We feel compassion, but if lives have being cruelly ended what else do we do but imprison them for life. We see the personal suffering of the person imprisoned but the witness of the victim remains forever silent. They must never be forgotten.

great thing about history is that it gives us a perspective on things. Lord Longford might have been vilified in his time because of his campaigning for Myra Hindley but my feeling is that deep down where it matters, it would not have bothered him too much or in a way that would have deterred him, because when it came down to it, he believed he was doing the right thing, and that is a most compelling motivator and driving force in a life.

Great show tonight, thanks

best wishes

Bob Goodall

I enjoy this program but it sometimes feels so caught up in a formula. They have been to see something and despite the obvious disparity in worth between one item and another they all get the same treatment. The result is that far too much time this evening was spent talking about a film that none of them thought very good so that the program ends with Brian Sewell cut off as he launches into the subversion of Velasquez. What a shame.

  • 5.
  • At 11:07 AM on 21 Oct 2006,
  • John Jones wrote:

How refreshing to have a panel so disciplined that they listen quietly to one another and only comment when asked to do so. I got so annoyed with previous Reviews when four particularly egotistical panelists seem to think that their views are so important (or clever) that they try to talk over one another. It made those programme unwatchable. By contrast this was a delight. Lets have more please.

  • 6.
  • At 03:46 PM on 21 Oct 2006,
  • Joan Driscoll wrote:

I agree with George Leckie: could the BBC ask Brian Sewell to tell us what he was about to say when he was cut off and post the answer on the website? It would be of great interest to those who plan to visit the exhibition.

  • 7.
  • At 10:18 AM on 22 Oct 2006,
  • chris wrote:

Martha Kearney, Brian Sewell, Valazquez and I had a bloody migraine. I find myself wondering how Mr Perry was turned out? Sewell is one hooray henry muppet I read although I dont much care for some of the stuff he has said on photography, but thanks for the education anyway.

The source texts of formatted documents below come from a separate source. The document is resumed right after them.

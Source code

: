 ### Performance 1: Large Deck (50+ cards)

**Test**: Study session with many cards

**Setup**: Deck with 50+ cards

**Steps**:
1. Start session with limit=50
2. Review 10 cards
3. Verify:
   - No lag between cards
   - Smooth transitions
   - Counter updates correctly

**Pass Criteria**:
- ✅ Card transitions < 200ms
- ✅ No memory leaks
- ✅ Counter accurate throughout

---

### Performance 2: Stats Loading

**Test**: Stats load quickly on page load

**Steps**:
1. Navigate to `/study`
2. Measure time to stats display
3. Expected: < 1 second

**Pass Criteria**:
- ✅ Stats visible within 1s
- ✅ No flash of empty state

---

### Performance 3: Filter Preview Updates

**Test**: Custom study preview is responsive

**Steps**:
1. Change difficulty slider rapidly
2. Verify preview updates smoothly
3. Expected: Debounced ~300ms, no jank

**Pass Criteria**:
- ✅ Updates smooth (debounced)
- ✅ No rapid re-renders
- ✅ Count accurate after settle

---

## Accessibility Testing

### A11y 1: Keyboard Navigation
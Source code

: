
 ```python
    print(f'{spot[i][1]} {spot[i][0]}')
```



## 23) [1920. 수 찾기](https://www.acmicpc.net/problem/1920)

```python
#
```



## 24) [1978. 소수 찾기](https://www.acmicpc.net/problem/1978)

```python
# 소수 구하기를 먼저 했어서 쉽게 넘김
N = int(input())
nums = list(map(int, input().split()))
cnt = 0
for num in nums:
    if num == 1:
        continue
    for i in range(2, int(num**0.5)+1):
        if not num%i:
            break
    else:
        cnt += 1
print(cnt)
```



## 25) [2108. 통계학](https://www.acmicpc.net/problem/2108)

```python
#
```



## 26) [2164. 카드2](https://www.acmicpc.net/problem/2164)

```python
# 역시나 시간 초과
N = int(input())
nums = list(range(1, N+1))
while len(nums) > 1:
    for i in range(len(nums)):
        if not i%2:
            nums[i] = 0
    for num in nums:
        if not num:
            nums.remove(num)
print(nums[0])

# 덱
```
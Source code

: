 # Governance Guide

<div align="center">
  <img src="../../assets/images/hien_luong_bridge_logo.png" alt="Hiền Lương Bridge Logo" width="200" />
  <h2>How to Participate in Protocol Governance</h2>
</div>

Monty Python - its not that I dont get it I just dont find them humorous, just more oxbridge types who got a break at the beeb. But then I dont find Lenny Henry funny either.

  • 8.
  • At 02:49 PM on 23 Oct 2006,
  • Em Lin' wrote:

Good heavens! Yes. Excellent panel. Real people with multi-facetted minds. Excellent fortnight for Grayson Perry to have brought Clare too.
Agree with those above who appreciate being able to hear contributions and grateful not to have to suffer cocktail party personae. Many thanks.

  • 9.
  • At 12:33 PM on 24 Oct 2006,
  • Bill Dodge wrote:

I completely agree.But why is the standard of panellists so erratic? There seems no rhyme or reason to it.
I must also add my voice to the chorus of woeful Sewell fans who were deprived of some genuine insights into Valesquez' work.Talk about ending the programme on a cliffhanger...

  • 10.
  • At 08:59 PM on 25 Oct 2006,
  • Wayne Thexton wrote:

Add one more to the 'Positive about the Panel' cause, please. I thought the Longford discussion was particularly rich. Shame the programme came to such a clunky end.

More Aaronovitch, please.

  • 11.
  • At 07:05 PM on 26 Oct 2006,
  • Paul D wrote:

Re: George Leckie (No.2).

Possibly precisely because 'Brian Sewell was about to comment further on the Velasquez exhibition'?

  • 12.
  • At 11:13 AM on 27 Oct 2006,
  • Mike Redman wrote:

Who knows what Longford's motives were with Hindley.They may have been religious,narcissistic or in the British tradition of lending a hand to the underdog.I find it astonishing ,however, that the BBC has devoted any air time at all to Hindley.Thanks to the tabloids her name has surely been ubiquitous enough.